WORLD PHOTOGRAPHY SERVICE Google has announced an expanded Street View in Google Maps.
If you thought your life was safe from Google's mobile cameras in country areas, think again. Its Street View operation now extends Google's image acquisition capabilities outside cities to feature rural as well as urban areas.
Street View users can explore street, well, country fence-level imagery in full 360 degree glory all the way from Shetland to Penzance. Google claims the imagery updates 238,000 miles of public roads and will be a boon for local shops and residents by embedding Google Maps into websites.
Ed Parsons, Google's Geospatial Technologist burbled, "Street View takes mapping to a level not possible before. And with so many practical applications its no wonder that over two thirds of people who had tried the service said they would use Street View again."
And what of the privacy issues that have dogged Google since it sent its cameras around UK cities back in March 2009? Not much has changed. Google stated it "has gone to great lengths to safeguard privacy while allowing all British users to benefit from this feature."
In other words, faces and licence plate blurring technology, and users can call Google to have themselves and their properties removed. µ
I've browsed streetview in the past and they already had it on many rural places for ages, I guess in the west they do the dense cities first though?
Anyway this is hardly an announcement, it's like announcing you will do the second half of the day right after lunch :)
When looking coverage e.g. in Finland, it mostly includes only "country side", since the distances between cities is so big and population density so small. This news probably talks of US?
What comes to privacy, you can think of it like this: If you find a picture that seems infiltrating someones privacy, you should not distribute it. After all, you would not have taken the picture yourself and distributed it in the first place, right?

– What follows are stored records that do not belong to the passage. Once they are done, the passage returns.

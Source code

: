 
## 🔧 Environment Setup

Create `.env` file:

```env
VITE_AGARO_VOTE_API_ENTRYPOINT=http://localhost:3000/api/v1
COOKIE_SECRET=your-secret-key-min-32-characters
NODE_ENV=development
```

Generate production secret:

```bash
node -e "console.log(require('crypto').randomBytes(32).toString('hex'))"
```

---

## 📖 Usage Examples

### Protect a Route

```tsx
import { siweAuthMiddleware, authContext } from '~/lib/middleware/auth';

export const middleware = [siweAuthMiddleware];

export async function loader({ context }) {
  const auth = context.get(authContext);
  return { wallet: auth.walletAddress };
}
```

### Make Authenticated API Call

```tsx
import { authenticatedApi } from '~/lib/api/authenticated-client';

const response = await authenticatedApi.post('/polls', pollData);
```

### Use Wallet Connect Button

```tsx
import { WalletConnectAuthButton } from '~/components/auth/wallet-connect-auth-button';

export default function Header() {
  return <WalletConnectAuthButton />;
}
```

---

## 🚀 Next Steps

Google is not effectively distributing *single pictures*, they have countless roads, miles and miles of footage. Sure there are pictures that someone might regard as problematic, but they are lost in the quantity of pictures if they are not distributed.
Regardless of this issue, the pictures are taken in public roads, and surely obeys laws. If some country wants to block Google Street View, they should create law that disallows specific problems. Is the problem in height? Then create law where one is not permitted to take pictures above certain height in roads, etc.

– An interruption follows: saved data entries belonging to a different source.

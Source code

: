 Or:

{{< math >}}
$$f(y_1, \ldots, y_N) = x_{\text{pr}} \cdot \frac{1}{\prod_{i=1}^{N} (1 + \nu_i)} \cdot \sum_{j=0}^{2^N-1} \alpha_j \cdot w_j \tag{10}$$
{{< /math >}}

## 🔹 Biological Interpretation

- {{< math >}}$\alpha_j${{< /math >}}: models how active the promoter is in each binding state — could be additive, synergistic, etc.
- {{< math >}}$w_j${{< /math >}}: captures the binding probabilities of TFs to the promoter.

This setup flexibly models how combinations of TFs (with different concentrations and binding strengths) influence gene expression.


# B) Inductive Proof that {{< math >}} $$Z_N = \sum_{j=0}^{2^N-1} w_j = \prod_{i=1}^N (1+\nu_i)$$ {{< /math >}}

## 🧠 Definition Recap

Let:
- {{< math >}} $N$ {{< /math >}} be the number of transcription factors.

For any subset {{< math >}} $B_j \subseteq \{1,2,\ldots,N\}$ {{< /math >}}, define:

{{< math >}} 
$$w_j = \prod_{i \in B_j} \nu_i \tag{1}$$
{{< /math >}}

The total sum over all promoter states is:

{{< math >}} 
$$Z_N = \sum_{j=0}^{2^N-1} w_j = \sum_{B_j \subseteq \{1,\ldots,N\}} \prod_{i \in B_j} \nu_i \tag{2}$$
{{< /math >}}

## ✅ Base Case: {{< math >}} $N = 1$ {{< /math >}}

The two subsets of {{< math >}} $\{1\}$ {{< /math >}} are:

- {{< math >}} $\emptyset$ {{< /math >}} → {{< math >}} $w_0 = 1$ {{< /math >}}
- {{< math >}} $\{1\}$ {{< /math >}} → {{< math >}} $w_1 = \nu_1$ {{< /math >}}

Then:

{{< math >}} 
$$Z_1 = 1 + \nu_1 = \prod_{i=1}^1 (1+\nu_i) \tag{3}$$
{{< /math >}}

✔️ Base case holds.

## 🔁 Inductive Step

I'm not familiar of why Germans decided to ban Google Street View, but I assume one is still allowed to take pictures in public places... It just doesn't make sense why would the amount of pictures make any difference.
My house and town is now up and in excellent quality. Hooray for zero privacy! lol
They still have a craptacular 2 year old sat image that won't zoom in well still. Google better start hiring people with 4 wheel drive trucks if they want to hit every public road everywhere. Northern Ontario FTW!